A. UNE PROCÉDURALISATION REQUISE DES DISPOSITIFS DE PARTICIPATION CITOYENNE, CENTRALISÉS AU CESE

1. Clarifier les règles applicables aux conventions citoyennes ainsi que leur gouvernance

En premier lieu, la distinction des fonctions entre les diverses parties prenantes aux conventions citoyennes, ainsi que des garanties d'indépendance, sont essentielles pour assurer leur légitimité procédurale. Le rôle des animateurs est peu questionné, alors même qu'ils peuvent exercer une influence sur le sens de la décision finale et qu'ils participent à l'élaboration du rapport final.

Le rapporteur spécial estime que de telles garanties pourraient être fixées par un règlement de procédure interne élaboré par le CESE pour toutes les parties prenantes, au même titre que des exigences d'impartialité ou de contradictoire pour les débats.

Dans ce cadre, les citoyens d'une convention citoyenne finissante pourraient léguer à la suivante un mémento.
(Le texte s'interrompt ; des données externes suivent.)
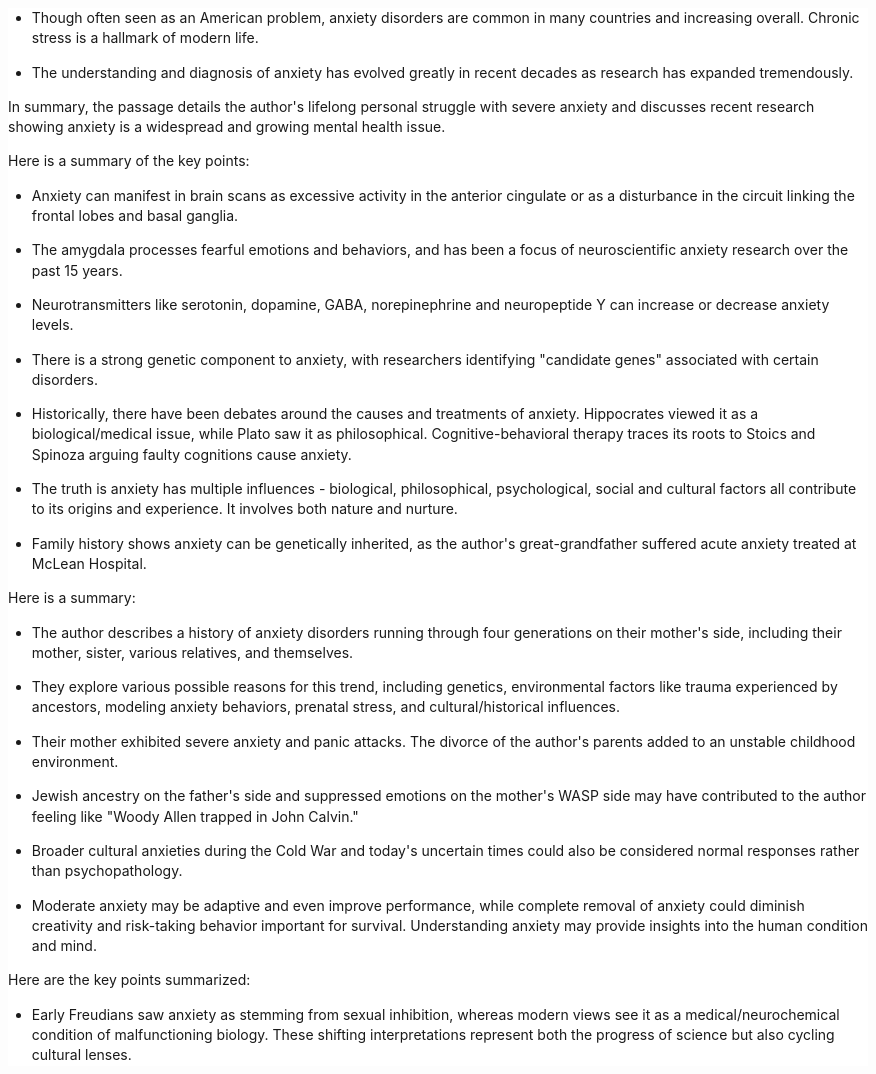 - Though often seen as an American problem, anxiety disorders are common in many countries and increasing overall. Chronic stress is a hallmark of modern life.

- The understanding and diagnosis of anxiety has evolved greatly in recent decades as research has expanded tremendously.

In summary, the passage details the author's lifelong personal struggle with severe anxiety and discusses recent research showing anxiety is a widespread and growing mental health issue.

 Here is a summary of the key points:

- Anxiety can manifest in brain scans as excessive activity in the anterior cingulate or as a disturbance in the circuit linking the frontal lobes and basal ganglia. 

- The amygdala processes fearful emotions and behaviors, and has been a focus of neuroscientific anxiety research over the past 15 years. 

- Neurotransmitters like serotonin, dopamine, GABA, norepinephrine and neuropeptide Y can increase or decrease anxiety levels. 

- There is a strong genetic component to anxiety, with researchers identifying "candidate genes" associated with certain disorders. 

- Historically, there have been debates around the causes and treatments of anxiety. Hippocrates viewed it as a biological/medical issue, while Plato saw it as philosophical. Cognitive-behavioral therapy traces its roots to Stoics and Spinoza arguing faulty cognitions cause anxiety. 

- The truth is anxiety has multiple influences - biological, philosophical, psychological, social and cultural factors all contribute to its origins and experience. It involves both nature and nurture.

- Family history shows anxiety can be genetically inherited, as the author's great-grandfather suffered acute anxiety treated at McLean Hospital.

 Here is a summary:

- The author describes a history of anxiety disorders running through four generations on their mother's side, including their mother, sister, various relatives, and themselves. 

- They explore various possible reasons for this trend, including genetics, environmental factors like trauma experienced by ancestors, modeling anxiety behaviors, prenatal stress, and cultural/historical influences. 

- Their mother exhibited severe anxiety and panic attacks. The divorce of the author's parents added to an unstable childhood environment. 

- Jewish ancestry on the father's side and suppressed emotions on the mother's WASP side may have contributed to the author feeling like "Woody Allen trapped in John Calvin."

- Broader cultural anxieties during the Cold War and today's uncertain times could also be considered normal responses rather than psychopathology. 

- Moderate anxiety may be adaptive and even improve performance, while complete removal of anxiety could diminish creativity and risk-taking behavior important for survival. Understanding anxiety may provide insights into the human condition and mind.

 Here are the key points summarized:

- Early Freudians saw anxiety as stemming from sexual inhibition, whereas modern views see it as a medical/neurochemical condition of malfunctioning biology. These shifting interpretations represent both the progress of science but also cycling cultural lenses.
Au regard de la pertinence des remarques constatées par les citoyens, le CESE pourrait enrichir à la marge le règlement de procédure applicable aux conventions citoyennes.

En second lieu, le rapporteur spécial considère qu'il conviendrait d'insuffler davantage de pluralisme dans la gouvernance des conventions citoyennes. Le nombre de membres du CESE au sein du comité de gouvernance pourrait respecter la règle du tiers et intégrer systématiquement des citoyens.

2. Distendre le lien entre pouvoir exécutif et consultations citoyennes

Afin de distendre le lien naissant entre les conventions citoyennes et le président de la République, des liens informels peuvent se créer via l'audition des citoyens ayant participé à une convention citoyenne au sein des assemblées parlementaires. Le Parlement pourrait aussi être plus impliqué dans le déclenchement de ces conventions.

Le rapporteur spécial estime également que toutes les consultations citoyennes doivent être centralisées au CESE. Il s'agit là de ne pas démultiplier les dispositifs de consultation des citoyens sur les thèmes qui relèvent du champ de compétences du CESE.

B. UNE MAÎTRISE INDISPENSABLE DES DÉPENSES DE PARTICIPATION CITOYENNE ASSORTIE D'UNE TRAJECTOIRE

1. Limiter le coût agrégé de tous les dispositifs de participation citoyenne

Le rapporteur spécial encourage le CESE à poursuivre l'internalisation des compétences d'animation en engageant un plan de formation continue. Le rapporteur spécial formule le souhait que l'animation soit complètement internalisée.

En ce qui concerne spécifiquement les conventions citoyennes, le rapporteur spécial a identifié trois pistes pour réduire leur coût. En premier lieu, il propose de restreindre la durée des conventions citoyennes à 5 ou 6 sessions. En deuxième lieu, au regard du coût du logement des citoyens à Paris, des dispositifs de participation mixte, alliant des formats présentiels et numériques, pourraient être développés. En dernier lieu, la négociation des prix par l'accroissement des partenariats peut être génératrice d'économies s'agissant des frais de transport et d'hébergement des citoyens. En lien avec la DPC, le service des marchés de la direction administrative et financière du CESE pourrait avoir la charge de ces partenariats.

2. Accroître la prévisibilité budgétaire et la lisibilité de l'exécution des crédits alloués à la participation citoyenne

Le rapporteur spécial constate que le CESE ne dispose pas d'un plafond fixé l'année N-1 pour les dispositifs de consultation des citoyens organisés au cours de l'année à venir. Il apparaît que les dispositifs sont déployés de façon assez aléatoire, au coup par coup, sans en avoir déterminé le coût avant leur mise en oeuvre. Il recommande au CESE de définir à l'avance le nombre de dispositifs qu'il compte mettre en oeuvre au cours de l'année en évaluant leur coût, de telle sorte à respecter l'enveloppe fermée. Cette limitation doit particulièrement être appliquée pour les dispositifs présentiels, qui sont les plus coûteux.

Les documents budgétaires ne permettent pas de suivre l'exécution des crédits dédiés à tous les dispositifs puisque les crédits sont imputés sur l'action 1 -- Représentation des activités économiques et sociales. Le rapporteur spécial considère qu'il est nécessaire de créer une action spécifique pour la participation citoyenne.